*Work to be completed*.
Scan the material below for the word "loss", then copy every line in which it appears.

☆ ☆ ☆

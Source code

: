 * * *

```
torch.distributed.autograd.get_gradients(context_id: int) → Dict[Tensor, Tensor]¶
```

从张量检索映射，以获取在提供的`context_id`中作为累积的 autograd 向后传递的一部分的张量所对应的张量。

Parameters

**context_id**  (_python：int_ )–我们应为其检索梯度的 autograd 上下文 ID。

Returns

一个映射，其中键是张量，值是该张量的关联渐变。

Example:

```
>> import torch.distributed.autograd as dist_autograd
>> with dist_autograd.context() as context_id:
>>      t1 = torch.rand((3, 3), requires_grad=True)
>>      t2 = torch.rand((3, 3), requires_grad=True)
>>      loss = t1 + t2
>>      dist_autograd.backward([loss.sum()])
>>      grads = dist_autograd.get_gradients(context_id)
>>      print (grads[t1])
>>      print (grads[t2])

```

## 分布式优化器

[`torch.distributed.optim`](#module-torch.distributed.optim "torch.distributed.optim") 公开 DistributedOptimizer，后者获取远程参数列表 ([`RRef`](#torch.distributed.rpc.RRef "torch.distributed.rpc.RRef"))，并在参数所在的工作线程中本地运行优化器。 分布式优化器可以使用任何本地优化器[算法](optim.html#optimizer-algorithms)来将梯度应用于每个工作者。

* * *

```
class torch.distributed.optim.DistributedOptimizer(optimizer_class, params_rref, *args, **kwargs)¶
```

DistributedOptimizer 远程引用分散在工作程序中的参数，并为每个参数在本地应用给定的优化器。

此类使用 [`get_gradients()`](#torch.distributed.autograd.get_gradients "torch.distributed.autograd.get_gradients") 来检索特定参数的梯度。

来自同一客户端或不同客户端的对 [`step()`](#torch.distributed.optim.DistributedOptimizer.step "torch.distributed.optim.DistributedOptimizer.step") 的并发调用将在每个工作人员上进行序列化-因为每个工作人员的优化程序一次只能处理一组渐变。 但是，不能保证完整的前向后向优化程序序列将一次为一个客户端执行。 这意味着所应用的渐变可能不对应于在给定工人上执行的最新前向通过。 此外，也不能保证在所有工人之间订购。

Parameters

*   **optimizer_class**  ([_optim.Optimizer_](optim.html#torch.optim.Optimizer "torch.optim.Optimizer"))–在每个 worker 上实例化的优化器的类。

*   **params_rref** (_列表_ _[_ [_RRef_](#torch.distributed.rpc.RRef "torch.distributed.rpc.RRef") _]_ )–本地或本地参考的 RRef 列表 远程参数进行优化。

☆ ☆ ☆

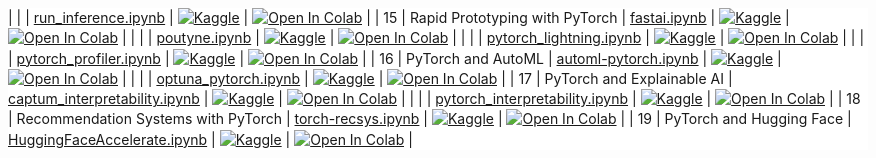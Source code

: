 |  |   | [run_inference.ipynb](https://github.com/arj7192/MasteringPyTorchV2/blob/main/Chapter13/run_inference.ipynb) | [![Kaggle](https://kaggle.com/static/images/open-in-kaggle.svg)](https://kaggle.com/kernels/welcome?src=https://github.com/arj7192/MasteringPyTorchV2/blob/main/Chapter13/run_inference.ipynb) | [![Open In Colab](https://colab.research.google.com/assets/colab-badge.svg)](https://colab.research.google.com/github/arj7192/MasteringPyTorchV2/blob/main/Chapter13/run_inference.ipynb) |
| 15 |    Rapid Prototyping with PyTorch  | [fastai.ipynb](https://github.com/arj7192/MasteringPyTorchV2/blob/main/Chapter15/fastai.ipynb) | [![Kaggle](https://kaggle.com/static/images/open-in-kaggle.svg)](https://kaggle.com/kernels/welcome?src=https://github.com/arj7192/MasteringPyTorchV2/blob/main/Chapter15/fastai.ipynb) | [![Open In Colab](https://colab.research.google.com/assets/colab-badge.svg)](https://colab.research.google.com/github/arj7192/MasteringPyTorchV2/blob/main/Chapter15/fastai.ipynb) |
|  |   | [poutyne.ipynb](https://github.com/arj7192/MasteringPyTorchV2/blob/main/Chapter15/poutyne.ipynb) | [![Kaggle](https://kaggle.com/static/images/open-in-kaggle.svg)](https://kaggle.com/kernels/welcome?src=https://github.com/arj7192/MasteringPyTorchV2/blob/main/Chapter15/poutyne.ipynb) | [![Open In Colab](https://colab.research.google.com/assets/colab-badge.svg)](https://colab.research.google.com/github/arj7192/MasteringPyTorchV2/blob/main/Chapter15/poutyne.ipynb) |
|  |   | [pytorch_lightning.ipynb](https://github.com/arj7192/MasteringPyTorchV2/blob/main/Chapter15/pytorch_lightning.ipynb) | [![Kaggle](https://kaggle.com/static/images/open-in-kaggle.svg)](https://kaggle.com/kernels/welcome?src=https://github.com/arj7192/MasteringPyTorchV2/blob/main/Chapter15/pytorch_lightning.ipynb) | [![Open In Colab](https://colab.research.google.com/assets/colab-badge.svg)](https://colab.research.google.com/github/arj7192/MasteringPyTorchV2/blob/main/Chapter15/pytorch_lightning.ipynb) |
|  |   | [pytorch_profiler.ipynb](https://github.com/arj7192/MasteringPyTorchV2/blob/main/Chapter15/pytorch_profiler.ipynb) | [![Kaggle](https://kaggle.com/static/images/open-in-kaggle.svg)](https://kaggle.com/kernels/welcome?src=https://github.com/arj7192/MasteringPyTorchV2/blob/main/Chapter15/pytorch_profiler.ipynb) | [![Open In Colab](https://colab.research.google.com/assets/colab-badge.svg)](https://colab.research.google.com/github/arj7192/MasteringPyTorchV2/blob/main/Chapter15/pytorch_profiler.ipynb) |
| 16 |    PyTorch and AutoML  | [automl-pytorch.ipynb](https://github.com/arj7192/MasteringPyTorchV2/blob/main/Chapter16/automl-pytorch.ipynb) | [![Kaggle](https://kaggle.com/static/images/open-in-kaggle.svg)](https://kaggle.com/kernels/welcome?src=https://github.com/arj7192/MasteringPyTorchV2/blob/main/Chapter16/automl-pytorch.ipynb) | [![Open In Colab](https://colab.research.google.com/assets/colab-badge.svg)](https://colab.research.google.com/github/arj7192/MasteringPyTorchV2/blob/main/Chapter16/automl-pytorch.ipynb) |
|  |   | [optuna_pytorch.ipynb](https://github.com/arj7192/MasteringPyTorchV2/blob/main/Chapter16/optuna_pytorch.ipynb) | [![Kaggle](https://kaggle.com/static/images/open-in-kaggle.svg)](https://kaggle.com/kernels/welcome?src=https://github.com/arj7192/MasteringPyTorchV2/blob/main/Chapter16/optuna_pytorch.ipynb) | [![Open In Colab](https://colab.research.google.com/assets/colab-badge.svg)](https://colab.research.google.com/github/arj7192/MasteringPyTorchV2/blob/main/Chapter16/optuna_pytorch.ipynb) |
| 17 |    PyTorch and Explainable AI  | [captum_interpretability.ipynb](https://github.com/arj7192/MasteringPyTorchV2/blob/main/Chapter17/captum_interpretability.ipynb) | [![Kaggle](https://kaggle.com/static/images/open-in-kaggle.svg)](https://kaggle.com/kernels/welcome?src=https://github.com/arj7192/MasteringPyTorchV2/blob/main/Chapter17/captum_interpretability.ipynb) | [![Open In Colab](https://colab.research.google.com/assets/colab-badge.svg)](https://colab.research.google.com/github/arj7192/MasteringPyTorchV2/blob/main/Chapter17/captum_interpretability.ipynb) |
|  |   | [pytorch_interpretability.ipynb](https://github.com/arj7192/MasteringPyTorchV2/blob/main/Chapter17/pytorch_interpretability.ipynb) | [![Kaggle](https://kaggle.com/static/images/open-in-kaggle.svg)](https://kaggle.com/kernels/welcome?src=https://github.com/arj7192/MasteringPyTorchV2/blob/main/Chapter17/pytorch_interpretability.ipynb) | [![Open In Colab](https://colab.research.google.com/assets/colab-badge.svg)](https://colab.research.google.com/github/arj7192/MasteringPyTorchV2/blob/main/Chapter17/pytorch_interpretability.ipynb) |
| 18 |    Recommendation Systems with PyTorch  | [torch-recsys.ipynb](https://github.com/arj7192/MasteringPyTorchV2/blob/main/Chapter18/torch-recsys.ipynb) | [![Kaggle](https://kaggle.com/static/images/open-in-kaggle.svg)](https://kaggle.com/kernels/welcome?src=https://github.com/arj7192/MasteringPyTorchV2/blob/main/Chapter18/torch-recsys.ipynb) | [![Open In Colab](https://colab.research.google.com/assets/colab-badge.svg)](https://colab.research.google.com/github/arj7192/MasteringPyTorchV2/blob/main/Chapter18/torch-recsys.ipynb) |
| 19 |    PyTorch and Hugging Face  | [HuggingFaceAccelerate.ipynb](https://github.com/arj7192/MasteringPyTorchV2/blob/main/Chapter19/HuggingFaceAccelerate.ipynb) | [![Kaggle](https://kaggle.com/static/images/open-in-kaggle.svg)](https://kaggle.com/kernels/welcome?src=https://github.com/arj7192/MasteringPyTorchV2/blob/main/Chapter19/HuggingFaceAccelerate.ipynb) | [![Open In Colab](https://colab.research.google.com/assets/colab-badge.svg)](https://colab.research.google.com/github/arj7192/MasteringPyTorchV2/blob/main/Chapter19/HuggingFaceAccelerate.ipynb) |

☆ ☆ ☆

*Response*.
>>      loss = t1 + t2
>>      dist_autograd.backward([loss.sum()])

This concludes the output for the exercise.